What a lot of people don’t realize with writing a biography is the amount of time you can spend chasing someone to convince them to talk to you.

I spent two years alone just trying to locate the phantom-like Joe Fury, one of Bon Scott’s good friends from Australia and a roadie/guitar tech for UFO and Little River Band, who was in London when Scott died and who some people thought didn’t exist. Fury wasn’t on social media, there were no photos of him in circulation, and his friends weren’t exactly giving out his phone number. We ended up speaking for five hours.

Silver Smith, Bon Scott’s heroin-addicted girlfriend. (Credit: courtesy of Bon Scott Forum)
Silver Smith, Bon Scott’s heroin-addicted girlfriend. (Credit: courtesy of Bon Scott Forum)

I had a similar experience tracking down Margaret ‘Silver’ Smith, Scott’s heroin-addict girlfriend, who died before the book came out. She and I developed a friendship over a period of months but it took a long time to get her to trust me enough to open up about her relationship with the late AC/DC frontman, who also struggled with alcohol abuse and drug use. My conclusion from intensive research into Scott’s final 24 hours is that he died aged 33 from a heroin overdose. This, of course, doesn’t fit the ‘cleaner’, conventional history – that of a Scottish-born Aussie larrikin (Australian for ‘mischievous lad’) who had a few too many drinks on a night out in London, and suffered what the coroner described as a “death by misadventure” from alcohol poisoning.

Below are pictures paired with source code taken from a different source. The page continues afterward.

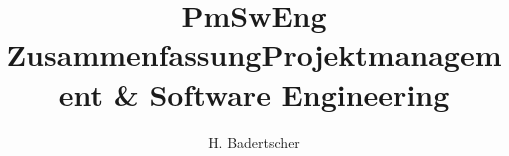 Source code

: \documentclass{scrartcl}
\title{PmSwEng Zusammenfassung}
\author{H. Badertscher}
\begin{document}
\title{\Huge{Projektmanagement \& Software Engineering}}
\maketitle

\setcounter{tocdepth}{1}
\tableofcontents

\newpage


\newpage

\newpage




\newpage

\end{document}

Bon ultimately benefited enormously from the input of both Fury and Smith, and Smith even sent me some of her unpublished writing about Scott, but I can assure you both people would never appear in an officially approved AC/DC biography. The story they tell goes against the anointed narrative you’ll get in Rolling Stone or Behind the Music.

Unfortunately, from a cursory look at Amazon’s recent music-book listings, it appears what buyers are getting is an underwhelming selection of ‘as told to’ or ghostwritten officially band-approved biographies (recent books on Doobie Brothers and Allman Brothers) or memoirs (Elton John, Bruce Springsteen, Bono, Dave Grohl, Alicia Keys, Mariah Carey, et al) for which the publishers have paid advances of millions of dollars and expect instant sales from the artists’ loyal fans and social-media followers.

Publishers just aren’t taking risks and are paying far too much for safe, insipid content. Serious music biographers are becoming an endangered species while hagiographers thrive.

But it’s readers who are losing out the most: readers who care less about buying into shiny, false idols, and more about understanding the gritty reality of complex people like Bon Scott.